● Assignment
Only one stretch of the data below is needed. Output the lines from the one with "This process has" up to and including the one with "exchange the constructor", exactly as they stand.
════════════════════
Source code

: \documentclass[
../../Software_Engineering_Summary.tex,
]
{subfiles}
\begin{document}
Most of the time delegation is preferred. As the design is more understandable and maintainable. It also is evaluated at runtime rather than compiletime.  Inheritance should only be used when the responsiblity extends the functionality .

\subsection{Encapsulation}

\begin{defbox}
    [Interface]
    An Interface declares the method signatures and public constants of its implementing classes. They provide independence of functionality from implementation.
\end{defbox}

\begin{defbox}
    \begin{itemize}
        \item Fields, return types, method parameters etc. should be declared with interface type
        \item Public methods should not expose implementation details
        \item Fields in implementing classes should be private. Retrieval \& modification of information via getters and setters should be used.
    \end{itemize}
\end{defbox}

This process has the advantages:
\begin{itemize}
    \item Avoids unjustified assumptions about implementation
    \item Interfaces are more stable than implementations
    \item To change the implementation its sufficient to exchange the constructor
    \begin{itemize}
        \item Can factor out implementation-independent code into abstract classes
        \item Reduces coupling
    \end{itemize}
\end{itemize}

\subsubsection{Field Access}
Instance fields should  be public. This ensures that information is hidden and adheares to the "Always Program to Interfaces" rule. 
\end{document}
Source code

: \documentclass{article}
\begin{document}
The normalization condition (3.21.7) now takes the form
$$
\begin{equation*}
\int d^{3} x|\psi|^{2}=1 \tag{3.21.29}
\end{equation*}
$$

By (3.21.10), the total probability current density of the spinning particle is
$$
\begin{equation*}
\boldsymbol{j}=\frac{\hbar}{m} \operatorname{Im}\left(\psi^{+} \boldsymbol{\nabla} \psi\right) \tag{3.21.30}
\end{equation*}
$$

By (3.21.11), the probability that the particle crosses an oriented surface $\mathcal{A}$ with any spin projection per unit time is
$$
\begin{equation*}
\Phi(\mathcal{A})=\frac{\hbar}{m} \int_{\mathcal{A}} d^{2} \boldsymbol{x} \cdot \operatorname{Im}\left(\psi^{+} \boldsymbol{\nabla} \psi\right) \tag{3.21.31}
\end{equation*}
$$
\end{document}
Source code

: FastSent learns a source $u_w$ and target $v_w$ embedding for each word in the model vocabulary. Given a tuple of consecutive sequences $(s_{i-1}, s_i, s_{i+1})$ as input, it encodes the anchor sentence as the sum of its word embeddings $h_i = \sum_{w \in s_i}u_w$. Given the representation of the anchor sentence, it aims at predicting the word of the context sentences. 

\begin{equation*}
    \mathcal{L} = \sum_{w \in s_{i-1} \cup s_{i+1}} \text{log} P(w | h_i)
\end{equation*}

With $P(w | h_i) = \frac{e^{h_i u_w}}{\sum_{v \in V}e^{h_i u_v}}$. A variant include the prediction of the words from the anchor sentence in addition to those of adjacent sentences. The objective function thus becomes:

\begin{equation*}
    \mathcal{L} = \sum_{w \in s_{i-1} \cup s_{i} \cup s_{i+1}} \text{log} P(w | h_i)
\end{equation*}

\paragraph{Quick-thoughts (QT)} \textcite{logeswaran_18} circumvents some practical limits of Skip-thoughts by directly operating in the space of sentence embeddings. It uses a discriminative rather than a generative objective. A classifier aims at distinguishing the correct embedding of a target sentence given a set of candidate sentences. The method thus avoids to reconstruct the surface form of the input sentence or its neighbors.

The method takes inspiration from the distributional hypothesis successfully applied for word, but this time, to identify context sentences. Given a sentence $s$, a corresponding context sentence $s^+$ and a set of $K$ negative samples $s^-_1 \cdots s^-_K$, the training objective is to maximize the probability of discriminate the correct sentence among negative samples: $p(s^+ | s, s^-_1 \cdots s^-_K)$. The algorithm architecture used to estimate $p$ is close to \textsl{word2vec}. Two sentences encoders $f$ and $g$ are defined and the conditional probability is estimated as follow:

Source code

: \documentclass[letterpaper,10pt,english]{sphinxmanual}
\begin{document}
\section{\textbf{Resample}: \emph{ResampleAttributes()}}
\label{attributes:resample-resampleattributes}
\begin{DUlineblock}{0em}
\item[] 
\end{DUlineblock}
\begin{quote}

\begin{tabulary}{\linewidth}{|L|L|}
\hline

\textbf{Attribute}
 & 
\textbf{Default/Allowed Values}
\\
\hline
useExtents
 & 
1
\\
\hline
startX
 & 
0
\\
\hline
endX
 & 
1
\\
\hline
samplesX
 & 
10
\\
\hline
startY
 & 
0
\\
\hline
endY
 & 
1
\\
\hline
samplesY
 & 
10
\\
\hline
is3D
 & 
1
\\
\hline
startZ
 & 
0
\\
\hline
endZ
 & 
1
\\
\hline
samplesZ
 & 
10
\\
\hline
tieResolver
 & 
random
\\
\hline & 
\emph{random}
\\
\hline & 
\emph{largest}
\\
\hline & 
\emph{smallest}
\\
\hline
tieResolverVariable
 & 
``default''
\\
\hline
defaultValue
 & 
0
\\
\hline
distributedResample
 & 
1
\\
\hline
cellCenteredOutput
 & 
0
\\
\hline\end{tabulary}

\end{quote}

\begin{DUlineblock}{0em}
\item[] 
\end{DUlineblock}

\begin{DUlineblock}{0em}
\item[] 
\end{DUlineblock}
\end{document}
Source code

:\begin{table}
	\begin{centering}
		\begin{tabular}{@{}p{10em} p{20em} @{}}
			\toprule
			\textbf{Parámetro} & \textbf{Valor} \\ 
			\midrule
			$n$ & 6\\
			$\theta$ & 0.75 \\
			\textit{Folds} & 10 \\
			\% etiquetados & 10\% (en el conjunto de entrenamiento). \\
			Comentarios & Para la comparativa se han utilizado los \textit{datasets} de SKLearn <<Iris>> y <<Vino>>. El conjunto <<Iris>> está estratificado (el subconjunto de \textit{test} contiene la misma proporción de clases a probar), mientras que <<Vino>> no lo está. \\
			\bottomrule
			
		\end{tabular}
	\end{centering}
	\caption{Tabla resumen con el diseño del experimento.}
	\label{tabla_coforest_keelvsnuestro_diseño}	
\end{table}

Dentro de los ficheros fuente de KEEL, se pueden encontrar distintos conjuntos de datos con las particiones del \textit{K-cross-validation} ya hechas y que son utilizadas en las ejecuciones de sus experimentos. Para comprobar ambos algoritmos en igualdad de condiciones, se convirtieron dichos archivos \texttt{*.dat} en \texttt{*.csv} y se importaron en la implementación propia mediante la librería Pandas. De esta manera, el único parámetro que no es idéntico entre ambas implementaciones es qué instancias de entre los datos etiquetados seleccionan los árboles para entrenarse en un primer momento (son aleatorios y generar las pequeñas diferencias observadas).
════════════════════
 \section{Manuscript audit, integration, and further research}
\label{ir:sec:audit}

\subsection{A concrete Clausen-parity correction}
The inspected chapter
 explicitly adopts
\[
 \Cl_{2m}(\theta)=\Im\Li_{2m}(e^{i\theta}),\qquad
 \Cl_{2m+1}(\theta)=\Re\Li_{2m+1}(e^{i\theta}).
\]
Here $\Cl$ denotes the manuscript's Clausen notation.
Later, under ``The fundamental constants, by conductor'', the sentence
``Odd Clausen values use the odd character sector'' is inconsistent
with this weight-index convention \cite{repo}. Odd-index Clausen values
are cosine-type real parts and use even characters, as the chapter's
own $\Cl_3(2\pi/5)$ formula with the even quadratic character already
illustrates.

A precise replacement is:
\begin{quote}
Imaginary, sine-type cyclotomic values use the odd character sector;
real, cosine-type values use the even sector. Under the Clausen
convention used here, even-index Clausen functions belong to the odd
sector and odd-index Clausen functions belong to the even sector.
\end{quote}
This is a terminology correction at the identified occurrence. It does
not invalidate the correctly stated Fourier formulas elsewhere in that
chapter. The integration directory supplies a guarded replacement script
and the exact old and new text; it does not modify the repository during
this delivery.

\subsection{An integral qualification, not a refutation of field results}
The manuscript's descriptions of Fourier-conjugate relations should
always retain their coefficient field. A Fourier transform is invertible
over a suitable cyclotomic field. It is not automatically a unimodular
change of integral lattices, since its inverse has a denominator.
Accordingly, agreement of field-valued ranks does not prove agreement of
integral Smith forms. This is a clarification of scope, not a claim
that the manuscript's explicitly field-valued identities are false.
════════════════════
● Solution to the problem
This process has the advantages:
\begin{itemize}
    \item Avoids unjustified assumptions about implementation
    \item Interfaces are more stable than implementations
    \item To change the implementation its sufficient to exchange the constructor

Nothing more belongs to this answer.